Through this new alignment, Southwire is placing an increased emphasis on its core wire and cable business and looking at opportunities to focus more intently on areas like metals management, modernization, research and development and systems optimization, all while remaining a premier employer and best serving the needs of its customers.
“Our long-term strategic vision to build upon our core and look for opportunities in adjacent and transformational spaces remains solid,” Rich Stinson, Southwire’s CEO, said in the press release. “As we grow, it is important that we focus on the success of our wire and cable business first and spend the majority of our short-term efforts executing upon on our core growth strategies and operational initiatives like modernization and systems optimization.”
Norman Adkins (top right) will now serve as the company’s executive VP and chief commercial officer – Wire and Cable. He has more than two decades of experience with the company, leading marketing, sales and business initiatives across wire and cable teams in areas such as international, utility, OEM and retail and electrical distribution, most recently serving as EVP and president of Southwire’s Construction Systems & Solutions Group.
While Adkins places an intent focus on the wire and cable business, Brandon Moss will be promoted to executive VP of Tools, Components & Assembled Products. Under Moss’s leadership, Southwire will continue to leverage its existing and recently acquired tools, components & assembled products businesses to deliver value, drive profitability and further support its core wire and cable business.
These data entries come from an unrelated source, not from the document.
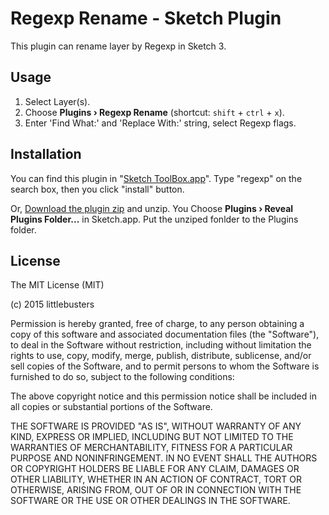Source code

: # Regexp Rename - Sketch Plugin

This plugin can rename layer by Regexp in Sketch 3.

## Usage

1. Select Layer(s).
1. Choose **Plugins › Regexp Rename** (shortcut: `shift` + `ctrl` + `x`).
1. Enter 'Find What:' and 'Replace With:' string, select Regexp flags.

## Installation

You can find this plugin in "[Sketch ToolBox.app](http://sketchtoolbox.com/)". Type "regexp" on the search box, then you click "install" button.

Or, [Download the plugin zip](https://github.com/littlebusters/Regexp-Rename/archive/master.zip) and unzip. You Choose **Plugins › Reveal Plugins Folder...** in Sketch.app. Put the unziped fonlder to the Plugins folder. 

## License

The MIT License (MIT)

(c) 2015 littlebusters

Permission is hereby granted, free of charge, to any person obtaining a copy
of this software and associated documentation files (the "Software"), to deal
in the Software without restriction, including without limitation the rights
to use, copy, modify, merge, publish, distribute, sublicense, and/or sell
copies of the Software, and to permit persons to whom the Software is
furnished to do so, subject to the following conditions:

The above copyright notice and this permission notice shall be included in all
copies or substantial portions of the Software.

THE SOFTWARE IS PROVIDED "AS IS", WITHOUT WARRANTY OF ANY KIND, EXPRESS OR
IMPLIED, INCLUDING BUT NOT LIMITED TO THE WARRANTIES OF MERCHANTABILITY,
FITNESS FOR A PARTICULAR PURPOSE AND NONINFRINGEMENT. IN NO EVENT SHALL THE
AUTHORS OR COPYRIGHT HOLDERS BE LIABLE FOR ANY CLAIM, DAMAGES OR OTHER
LIABILITY, WHETHER IN AN ACTION OF CONTRACT, TORT OR OTHERWISE, ARISING FROM,
OUT OF OR IN CONNECTION WITH THE SOFTWARE OR THE USE OR OTHER DEALINGS IN THE
SOFTWARE.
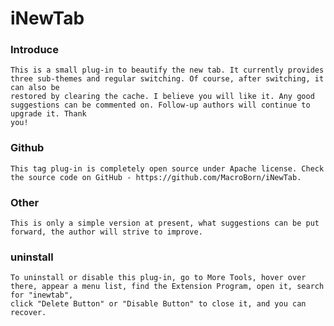 # iNewTab

### Introduce
	This is a small plug-in to beautify the new tab. It currently provides three sub-themes and regular switching. Of course, after switching, it can also be 
	restored by clearing the cache. I believe you will like it. Any good suggestions can be commented on. Follow-up authors will continue to upgrade it. Thank 
	you!
### Github
	This tag plug-in is completely open source under Apache license. Check the source code on GitHub - https://github.com/MacroBorn/iNewTab.
### Other
	This is only a simple version at present, what suggestions can be put forward, the author will strive to improve.
### uninstall
	To uninstall or disable this plug-in, go to More Tools, hover over there, appear a menu list, find the Extension Program, open it, search for "inewtab", 
	click "Delete Button" or "Disable Button" to close it, and you can recover.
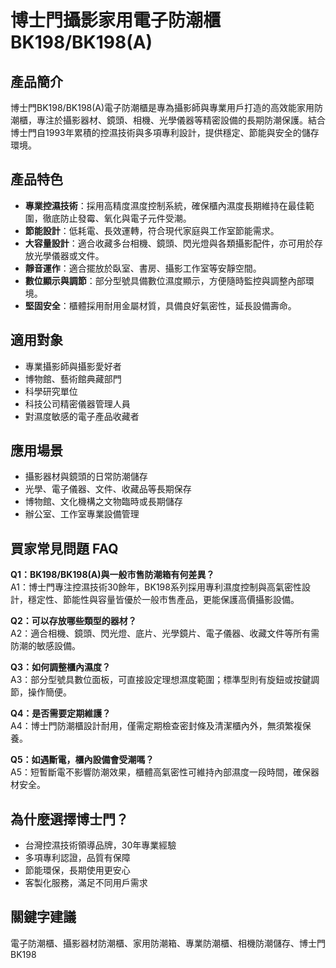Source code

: # 博士門攝影家用電子防潮櫃 BK198/BK198(A)

## 產品簡介
博士門BK198/BK198(A)電子防潮櫃是專為攝影師與專業用戶打造的高效能家用防潮櫃，專注於攝影器材、鏡頭、相機、光學儀器等精密設備的長期防潮保護。結合博士門自1993年累積的控濕技術與多項專利設計，提供穩定、節能與安全的儲存環境。

## 產品特色

- **專業控濕技術**：採用高精度濕度控制系統，確保櫃內濕度長期維持在最佳範圍，徹底防止發霉、氧化與電子元件受潮。
- **節能設計**：低耗電、長效運轉，符合現代家庭與工作室節能需求。
- **大容量設計**：適合收藏多台相機、鏡頭、閃光燈與各類攝影配件，亦可用於存放光學儀器或文件。
- **靜音運作**：適合擺放於臥室、書房、攝影工作室等安靜空間。
- **數位顯示與調節**：部分型號具備數位濕度顯示，方便隨時監控與調整內部環境。
- **堅固安全**：櫃體採用耐用金屬材質，具備良好氣密性，延長設備壽命。

## 適用對象

- 專業攝影師與攝影愛好者
- 博物館、藝術館典藏部門
- 科學研究單位
- 科技公司精密儀器管理人員
- 對濕度敏感的電子產品收藏者

## 應用場景

- 攝影器材與鏡頭的日常防潮儲存
- 光學、電子儀器、文件、收藏品等長期保存
- 博物館、文化機構之文物臨時或長期儲存
- 辦公室、工作室專業設備管理

## 買家常見問題 FAQ

**Q1：BK198/BK198(A)與一般市售防潮箱有何差異？**  
A1：博士門專注控濕技術30餘年，BK198系列採用專利濕度控制與高氣密性設計，穩定性、節能性與容量皆優於一般市售產品，更能保護高價攝影設備。

**Q2：可以存放哪些類型的器材？**  
A2：適合相機、鏡頭、閃光燈、底片、光學鏡片、電子儀器、收藏文件等所有需防潮的敏感設備。

**Q3：如何調整櫃內濕度？**  
A3：部分型號具數位面板，可直接設定理想濕度範圍；標準型則有旋鈕或按鍵調節，操作簡便。

**Q4：是否需要定期維護？**  
A4：博士門防潮櫃設計耐用，僅需定期檢查密封條及清潔櫃內外，無須繁複保養。

**Q5：如遇斷電，櫃內設備會受潮嗎？**  
A5：短暫斷電不影響防潮效果，櫃體高氣密性可維持內部濕度一段時間，確保器材安全。

## 為什麼選擇博士門？

- 台灣控濕技術領導品牌，30年專業經驗
- 多項專利認證，品質有保障
- 節能環保，長期使用更安心
- 客製化服務，滿足不同用戶需求

## 關鍵字建議  
電子防潮櫃、攝影器材防潮櫃、家用防潮箱、專業防潮櫃、相機防潮儲存、博士門BK198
Moss (center-right) joined Southwire in 2007 as part of the Retail Sales team and was a key contributor to the launch, growth and development of the company’s tools & equipment business. This segment of Southwire’s product offering has grown, both organically and through acquisition, since 2012 to now include a wide variety of hand tools, contractor equipment, assembled solutions, connectors, lighting products and more. In 2018, the company completed two acquisitions, Garvin and ProBuilt, further supporting its commitment to growth in this space.
“Aligning with our corporate strategy, we will focus on profitably growing our core tools, components and assembled products business,” Moss said in the press release. “Over the last five years, we have built a strong tools team and product offering. We will now grow our existing solutions, maximize our ability to accelerate our growth and work to best meet the needs of our customers.”
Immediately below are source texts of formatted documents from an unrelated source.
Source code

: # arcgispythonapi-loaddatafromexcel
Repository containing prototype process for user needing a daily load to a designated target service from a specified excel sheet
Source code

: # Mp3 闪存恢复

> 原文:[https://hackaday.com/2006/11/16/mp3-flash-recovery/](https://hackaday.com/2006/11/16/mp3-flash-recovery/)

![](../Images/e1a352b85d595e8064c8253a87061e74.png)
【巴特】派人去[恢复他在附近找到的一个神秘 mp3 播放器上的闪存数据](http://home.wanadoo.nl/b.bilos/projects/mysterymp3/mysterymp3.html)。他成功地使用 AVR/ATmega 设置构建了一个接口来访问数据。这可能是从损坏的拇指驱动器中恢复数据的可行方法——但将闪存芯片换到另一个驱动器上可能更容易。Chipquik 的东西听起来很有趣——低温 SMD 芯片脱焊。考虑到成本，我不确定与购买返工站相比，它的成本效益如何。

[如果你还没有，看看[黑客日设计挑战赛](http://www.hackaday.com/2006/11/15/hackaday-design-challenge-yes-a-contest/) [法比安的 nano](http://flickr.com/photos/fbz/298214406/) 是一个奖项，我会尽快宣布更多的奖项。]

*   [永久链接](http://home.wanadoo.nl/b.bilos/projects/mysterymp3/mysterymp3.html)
Additionally, as one of the leading consumers of copper and aluminum in the world, the company is strengthening its approach to metals management and the vital impact it has on the business. With this in mind, Charlie Murrah will now serve as Southwire’s EVP of Metals and will place a renewed emphasis on how the company participates in the metals market.
Murrah (bottom-right) began his career with Southwire in 1984 as an industrial engineer in the Carrollton Utility Products Plant. He subsequently held numerous engineering and management positions in Southwire’s energy cable and copper operations, serving most recently as the company’s executive VP and president of Southwire’s Power Systems & Solutions Group.
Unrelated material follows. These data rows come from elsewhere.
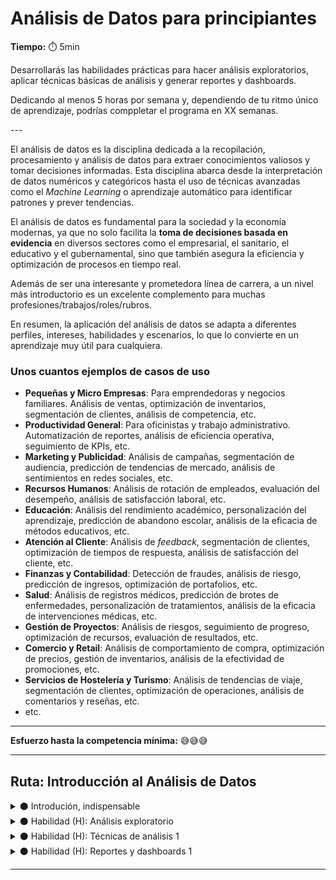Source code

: # Análisis de Datos para principiantes

**Tiempo:** ⏱️ 5min

<!-- El siguiente bloque de comentario se usa también  para mostrar un preview o resumen del program, skill o module en thumbnails de FE (por ejemplo) -->
<!-- preview:start -->
<p>Desarrollarás las habilidades prácticas para hacer análisis exploratorios, aplicar técnicas básicas de análisis y generar reportes y dashboards.</p><p>Dedicando al menos 5 horas por semana y, dependiendo de tu ritmo único de aprendizaje, podrías comppletar el programa en XX semanas.</p>
<!-- preview:end -->
---

El análisis de datos es la disciplina dedicada a la recopilación, procesamiento y análisis de datos para extraer conocimientos valiosos y tomar decisiones informadas. Esta disciplina abarca desde la interpretación de datos numéricos y categóricos hasta el uso de técnicas avanzadas como el *Machine Learning* o aprendizaje automático para identificar patrones y prever tendencias.

El análisis de datos es fundamental para la sociedad y la economía modernas, ya que no solo facilita la **toma de decisiones basada en evidencia** en diversos sectores como el empresarial, el sanitario, el educativo y el gubernamental, sino que también asegura la eficiencia y optimización de procesos en tiempo real.

Además de ser una interesante y prometedora línea de carrera, a un nivel más introductorio es un excelente complemento para muchas profesiones/trabajos/roles/rubros. 

En resumen, la aplicación del análisis de datos se adapta a diferentes perfiles, intereses, habilidades y escenarios, lo que lo convierte en un aprendizaje muy útil para cualquiera.

### **Unos cuantos ejemplos de casos de uso**

- **Pequeñas y Micro Empresas**: Para emprendedoras y negocios familiares. Análisis de ventas, optimización de inventarios, segmentación de clientes, análisis de competencia, etc.
- **Productividad General**: Para oficinistas y trabajo administrativo. Automatización de reportes, análisis de eficiencia operativa, seguimiento de KPIs, etc.
- **Marketing y Publicidad**: Análisis de campañas, segmentación de audiencia, predicción de tendencias de mercado, análisis de sentimientos en redes sociales, etc.
- **Recursos Humanos**: Análisis de rotación de empleados, evaluación del desempeño, análisis de satisfacción laboral, etc.
- **Educación**: Análisis del rendimiento académico, personalización del aprendizaje, predicción de abandono escolar, análisis de la eficacia de métodos educativos, etc.
- **Atención al Cliente**: Análisis de *feedback*, segmentación de clientes, optimización de tiempos de respuesta, análisis de satisfacción del cliente, etc.
- **Finanzas y Contabilidad**: Detección de fraudes, análisis de riesgo, predicción de ingresos, optimización de portafolios, etc.
- **Salud**: Análisis de registros médicos, predicción de brotes de enfermedades, personalización de tratamientos, análisis de la eficacia de intervenciones médicas, etc.
- **Gestión de Proyectos**: Análisis de riesgos, seguimiento de progreso, optimización de recursos, evaluación de resultados, etc.
- **Comercio y Retail**: Análisis de comportamiento de compra, optimización de precios, gestión de inventarios, análisis de la efectividad de promociones, etc.
- **Servicios de Hostelería y Turismo**: Análisis de tendencias de viaje, segmentación de clientes, optimización de operaciones, análisis de comentarios y reseñas, etc.
- etc.

---

**Esfuerzo hasta la competencia mínima:** 😅😅😅

---

## Ruta: Introducción al Análisis de Datos

<details>
<summary>⚫ Introdución, indispensable</summary>

Esta introducción busca proporcionarte una comprensión clara y concisa de lo que trata esta disciplina, en un formato flexible y con poco compromiso. En tan solo 2 semanas, dedicando aproximadamente 5 horas por semana a tu propio ritmo, explorarás los conceptos básicos y tendrás la oportunidad de aplicar parte de lo aprendido en un reto o mini proyecto práctico.

**Lo que aprenderás:**

**◼️ Módulo 1**: 
Conocimiento fundamental en formato de lecturas, videos, etc. + reflexión y participación en comentarios y foros de discusión.

1. ¿Qué es exactamente?
2. ¿Para qué sirve en la vida cotidiana de la gente?
3. ¿Cuáles son las herramientas, tecnologías o métodos clave que se utilizan?
4. ¿Qué perspectivas y oportunidades existen?

**◼️ Módulo 2**: Conocimiento fundamental en formato de lecturas, videos, etc. + reflexión y participación en comentarios y foros de discusión + trabajo en un reto práctico.

Te proponemos la aplicación de parte de lo aprendido, y la reflexión sobre tu propio proceso de autoaprendizaje y motivación para continuar.

## En estas primeras 3 habilidades aprenderás a hacer una segmentación de clientes.

</details>

<details>
<summary>⚫ Habilidad (H): Análisis exploratorio</summary>

La habilidad de hacer un análisis exploratorio de datos (AED) es una etapa crucial que tiene como objetivo obtener una comprensión inicial y general de los datos antes de aplicar técnicas o métricas. Es una práctica común en la ciencia de datos y la estadística, y se utiliza para descubrir patrones, tendencias, relaciones y anomalías en los datos de manera exploratoria e informal.

</details>

<details>
<summary>⚫ Habilidad (H): Técnicas de análisis 1</summary>

(en preparación...)
Las técnicas de análisis pueden ser muy variadas, pues dependen del problema que se pretende solucionar, incluso se pueden utilizar distintas técnicas combinadas para llegar a un resultado o profundizar los hallazgos. En este caso vamos a aprender una técnica de análisis para segmentar clientes a través de lo que se conoce como RFM.

</details>

<details>
<summary>⚫ Habilidad (H): Reportes y dashboards 1</summary>

(en preparación...)
Un *dashboard* o panel de control es una herramienta de visualización de datos que proporciona una representación gráfica y resumida de información relevante y, en muchos casos, actualizada en tiempo real. Es una interfaz gráfica que presenta de manera clara y concisa métricas, indicadores clave de rendimiento (KPI), tendencias y otros datos importantes en un solo lugar. Aprenderás a crear un *dashboard* con los resultados de tu análisis. Trabajarás en Looker Studio/Power BI (revisar Mire)

</details>

---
“In my career, I’ve seen, first-hand, how metals can support our quest to be world class, and I’ve also seen the reverse - how they can compromise the foundation of the business,” said Murrah. “I’m excited about bringing both a producer’s and a consumer’s perspective to this role and see opportunity as we enhance our cadence and disciplines around metals management.”
Additionally, the company will place further emphasis on its operations teams, focusing on strategic initiatives including safety, systems optimization and investments in modernization, strengthening its core and supporting the company’s growth objectives.
All executive transitions will be effective on Jan. 15. With these transitions, leaders are assessing their team structures and working to identify and address any opportunities, redundancies or overlap that may result from the new organization, which will include a restructure in the company’s salaried management workforce.
“I, along with the rest of our leadership team, look forward to how these changes will position us to best support Southwire’s strategic growth and allow us to remain a leader, both in our industry and as a great place to work,” said Stinson. “Moving into our new structure, it will require our ONE Southwire culture of empowerment, trust, consistency and inclusion to execute upon and reach the plans we have set for our future, and I believe we have the right team in place to achieve these goals.”